Another way is, that when we spend our time in our own pleasures, and delights,and not in the service of God, then it is our time, on our day, & not the day of God, who permitted us oftentimes to have our day here all this life, and he to have his afterwards in the next.

Which because we cannot take away from him, it is most properly called the day of our Lord: and the other by way of abuse, & permission of God, for our greater punishment, ours.

There be some that dimidiate or divide their days into two parts, that is to say, spend the one half of their life in the pleasures and delights of the world, to wit their youth, & first half of their life, & the other part in the service of God, and of a bad beginning make a good end; others begin well and end ill,serving God in their life,and their own pleasures & delights at the last.

There be some again, that spend their whole life in the pleasures and delights of the world.

That which is here meant by our day in not the first,that is but half our day, it is the other two that is called ours, because it is all ill, or the latter part at least, which is all one, because where the tree falleth, there it shall lie.

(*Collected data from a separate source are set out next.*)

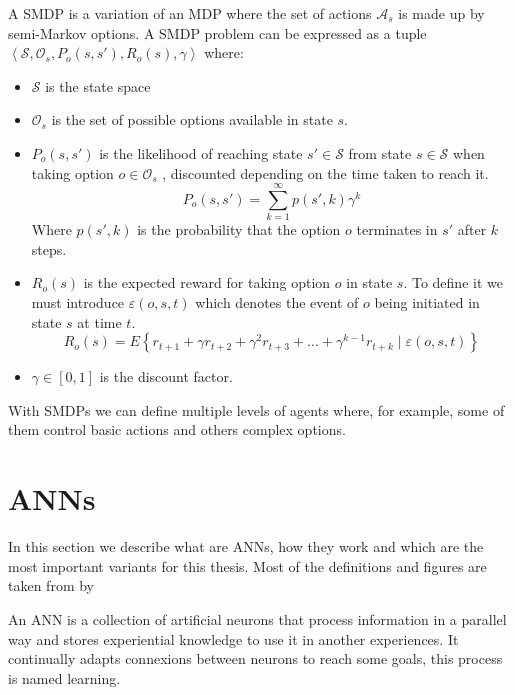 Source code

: A \ac{SMDP} is a variation of an \ac{MDP} where the set of actions $\mathcal{A}_s$ is made up by semi-Markov options.
A \ac{SMDP} problem can be expressed as a tuple $\left< \mathcal{S}, \mathcal{O}_s, P_o(s,s'), R_o(s),\gamma \right>$ where:
\begin{itemize}
    \item $\mathcal{S}$ is the state space
    \item $\mathcal{O}_s$ is the set of possible options available in state $s$.
    \item $P_o(s,s')$  is the likelihood of reaching state $s' \in \mathcal{S}$ from state $s \in \mathcal{S}$ when taking
    option $o \in \mathcal{O}_s$ , discounted depending on the time taken to reach it.
    \begin{equation}
        P_o(s,s') = \sum_{k=1}^\infty p(s', k) \gamma^k
    \end{equation}
    Where $p(s',k)$ is the probability that the option $o$ terminates in $s'$ after $k$ steps.
    \item $R_o(s)$ is the expected reward for taking option $o$ in state $s$.
    To define it we must introduce $\varepsilon(o,s,t)$ which denotes the event of $o$ being initiated in state $s$ at time $t$.
    \begin{equation}
        R_o(s) = E\left\{ r_{t+1} + \gamma r_{t+2} + \gamma^2 r_{t+3} + \dots
        + \gamma^{k-1} r_{t+k} \;|\; \varepsilon(o,s,t)\right\}
    \end{equation}
    \item $\gamma \in [0,1]$ is the discount factor.
\end{itemize}

With \acp{SMDP} we can define multiple levels of agents where, for example, some of them control basic actions and others
complex options.

\section{\aclp{ANN}}
In this section we describe what are \acfp{ANN},
how they work and which are the most important variants for this thesis.
Most of the definitions and figures are taken from 
by \citet{simon2009NN}

An \ac{ANN} is a collection of artificial neurons that process information in a
parallel way and stores experiential knowledge to use it in another experiences.
It continually adapts connexions between neurons to reach some goals, this process
is named learning.

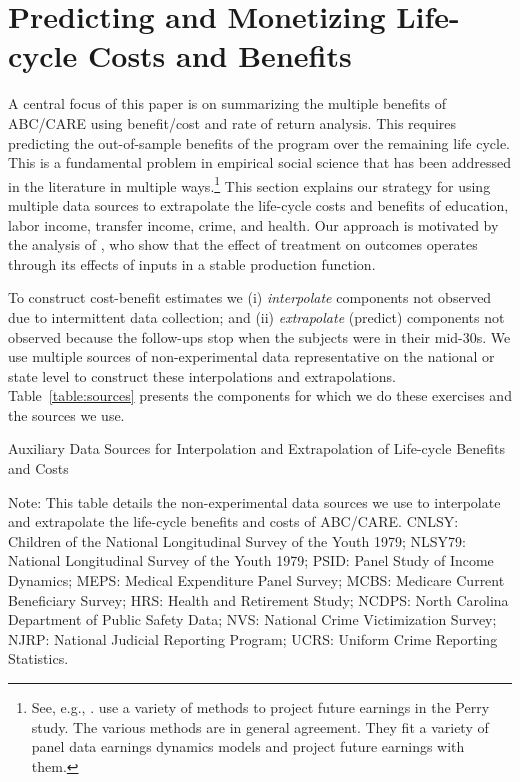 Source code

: \section{Predicting and Monetizing Life-cycle Costs and Benefits}\label{section:cbamethodology}

A central focus of this paper is on summarizing the multiple benefits of ABC/CARE using benefit/cost and rate of return analysis. This requires predicting the out-of-sample benefits of the program over the remaining life cycle. This is a fundamental problem in empirical social science that has been addressed in the literature in multiple ways.\footnote{See, e.g., \cite{Heckman_Lochner_ea_2006_HEE}. \citet{Heckman_Moon_etal_2010_RateofReturn} use a variety of methods to project future earnings in the Perry study. The various methods are in general agreement. They fit a variety of panel data earnings dynamics models and project future earnings with them.} This section explains our strategy for using multiple data sources to extrapolate the life-cycle costs and benefits of education, labor income, transfer income, crime, and health. Our approach is motivated by the analysis of \citet{Heckman_Pinto_etal_2013_PerryFactor}, who show that the effect of treatment on outcomes operates through its effects of inputs in a stable production function.

To construct cost-benefit estimates we (i) \textit{interpolate} components not observed due to intermittent data collection; and (ii) \textit{extrapolate} (predict) components not observed because the follow-ups stop when the subjects were in their mid-30s. We use multiple sources of non-experimental data representative on the national or state level to construct these interpolations and extrapolations. Table~\ref{table:sources} presents the components for which we do these exercises and the sources we use.

\begin{table}[!htbp]
\begin{threeparttable}
\caption{Auxiliary Data Sources for Interpolation and Extrapolation of Life-cycle Benefits and Costs} \label{table:sources}
\footnotesize

\begin{tablenotes}
\footnotesize
Note: This table details the non-experimental data sources we use to interpolate and extrapolate the life-cycle benefits and costs of ABC/CARE. CNLSY: Children of the National Longitudinal Survey of the Youth 1979; NLSY79: National Longitudinal Survey of the Youth 1979; PSID: Panel Study of Income Dynamics; MEPS: Medical Expenditure Panel Survey; MCBS: Medicare Current Beneficiary Survey; HRS: Health and Retirement Study; NCDPS: North Carolina Department of Public Safety Data; NVS: National Crime Victimization Survey; NJRP: National Judicial Reporting Program; UCRS: Uniform Crime Reporting Statistics.
\end{tablenotes}
\end{threeparttable}
\end{table}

To spend the first part ill, though it be ill, yet it seemeth to be natural for young men to be given to the pleasures and delights of the world, but for them that be old, it is against nature, &a very presumptuous thing: young folks may presume of longer life, but old men not.

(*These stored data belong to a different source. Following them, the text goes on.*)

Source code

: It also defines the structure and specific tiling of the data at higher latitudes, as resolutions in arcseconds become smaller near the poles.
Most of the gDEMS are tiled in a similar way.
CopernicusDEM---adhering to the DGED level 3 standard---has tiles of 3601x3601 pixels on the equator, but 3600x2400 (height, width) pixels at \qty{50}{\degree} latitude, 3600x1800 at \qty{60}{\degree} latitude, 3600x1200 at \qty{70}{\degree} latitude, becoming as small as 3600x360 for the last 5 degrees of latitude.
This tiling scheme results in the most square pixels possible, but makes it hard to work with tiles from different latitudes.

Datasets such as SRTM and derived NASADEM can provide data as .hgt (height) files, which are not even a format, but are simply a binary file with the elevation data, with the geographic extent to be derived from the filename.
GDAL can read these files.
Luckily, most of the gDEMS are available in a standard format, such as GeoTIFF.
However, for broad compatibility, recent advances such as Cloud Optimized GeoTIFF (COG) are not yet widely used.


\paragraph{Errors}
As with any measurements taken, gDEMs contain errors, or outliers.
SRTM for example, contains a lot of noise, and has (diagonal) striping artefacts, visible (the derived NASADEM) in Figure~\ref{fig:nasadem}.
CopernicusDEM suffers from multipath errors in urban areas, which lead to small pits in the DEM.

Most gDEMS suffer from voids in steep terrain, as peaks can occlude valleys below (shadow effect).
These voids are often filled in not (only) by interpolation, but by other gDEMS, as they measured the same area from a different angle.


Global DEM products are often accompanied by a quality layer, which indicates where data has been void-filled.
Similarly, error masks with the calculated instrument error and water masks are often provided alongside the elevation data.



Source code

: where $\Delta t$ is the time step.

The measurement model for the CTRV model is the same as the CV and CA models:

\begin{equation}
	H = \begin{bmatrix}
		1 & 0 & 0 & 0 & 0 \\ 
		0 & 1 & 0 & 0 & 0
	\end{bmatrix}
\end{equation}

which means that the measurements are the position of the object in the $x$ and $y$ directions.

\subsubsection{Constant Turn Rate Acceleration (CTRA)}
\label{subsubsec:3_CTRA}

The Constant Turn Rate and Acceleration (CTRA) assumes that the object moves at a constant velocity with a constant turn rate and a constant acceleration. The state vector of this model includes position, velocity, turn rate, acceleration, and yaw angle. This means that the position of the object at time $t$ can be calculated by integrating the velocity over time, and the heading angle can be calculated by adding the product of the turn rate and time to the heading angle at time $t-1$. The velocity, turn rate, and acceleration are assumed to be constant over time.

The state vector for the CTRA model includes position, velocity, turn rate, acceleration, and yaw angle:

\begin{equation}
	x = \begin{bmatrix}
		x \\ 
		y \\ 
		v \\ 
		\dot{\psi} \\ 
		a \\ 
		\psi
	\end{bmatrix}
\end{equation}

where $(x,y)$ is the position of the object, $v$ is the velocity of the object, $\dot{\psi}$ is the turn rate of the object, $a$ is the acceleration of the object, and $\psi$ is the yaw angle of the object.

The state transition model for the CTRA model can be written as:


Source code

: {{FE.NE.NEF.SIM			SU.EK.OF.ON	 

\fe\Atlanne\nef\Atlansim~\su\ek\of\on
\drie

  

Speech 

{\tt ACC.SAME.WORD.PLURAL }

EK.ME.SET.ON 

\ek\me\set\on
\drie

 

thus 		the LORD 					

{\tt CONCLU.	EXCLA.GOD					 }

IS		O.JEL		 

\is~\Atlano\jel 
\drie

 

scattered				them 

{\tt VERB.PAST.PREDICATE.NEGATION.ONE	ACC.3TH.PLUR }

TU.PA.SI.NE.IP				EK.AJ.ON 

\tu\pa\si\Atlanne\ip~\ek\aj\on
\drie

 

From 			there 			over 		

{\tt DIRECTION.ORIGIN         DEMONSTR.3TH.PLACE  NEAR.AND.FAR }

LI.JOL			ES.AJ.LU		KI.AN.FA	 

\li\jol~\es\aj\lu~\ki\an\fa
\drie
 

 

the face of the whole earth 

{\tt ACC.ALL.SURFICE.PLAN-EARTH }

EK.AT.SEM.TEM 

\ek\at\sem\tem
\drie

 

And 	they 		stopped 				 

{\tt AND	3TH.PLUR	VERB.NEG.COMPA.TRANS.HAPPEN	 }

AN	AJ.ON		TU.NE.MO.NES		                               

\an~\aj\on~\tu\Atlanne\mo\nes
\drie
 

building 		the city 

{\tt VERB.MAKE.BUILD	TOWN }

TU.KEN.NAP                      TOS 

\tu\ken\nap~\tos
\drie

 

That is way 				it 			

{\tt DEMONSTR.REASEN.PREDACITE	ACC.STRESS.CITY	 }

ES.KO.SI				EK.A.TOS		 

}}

When corn is once grown white towards harvest,what is to be expected but to be cut down? when men are white with years,what can they expect but death? They that spend the first part of their life, in the pleasures and delights of the world,and the latter in the service of God,are those that be properly said in the Scripture, to dimidiate their days; but those that spend the latter part ill, though they spend the first well, are said not to dimidiate their days no more then they that spend all their life ill, and therefore are called in one place of Scripture men of blood as well as they, because they spill the blood of Christ and spend it in vain: and in another place they are called false and deceitful men in their measure, or weights, to God, because they give him but half the measure of their lives, & the worst half too, unto whom the whole is due, deceiving both themselves and Christ of their souls which he so dearly bought with his most precious blood:from this let us pray with the Prophet David, Deliver me, O Lord, from blood in the singular number, but from bloods in the plural, to signify that we cannot be guilty of the blood of Christ,but we shall be guilty also of the blood of our own souls,deceiving both Christ and ourselves of the price,and benefit thereof.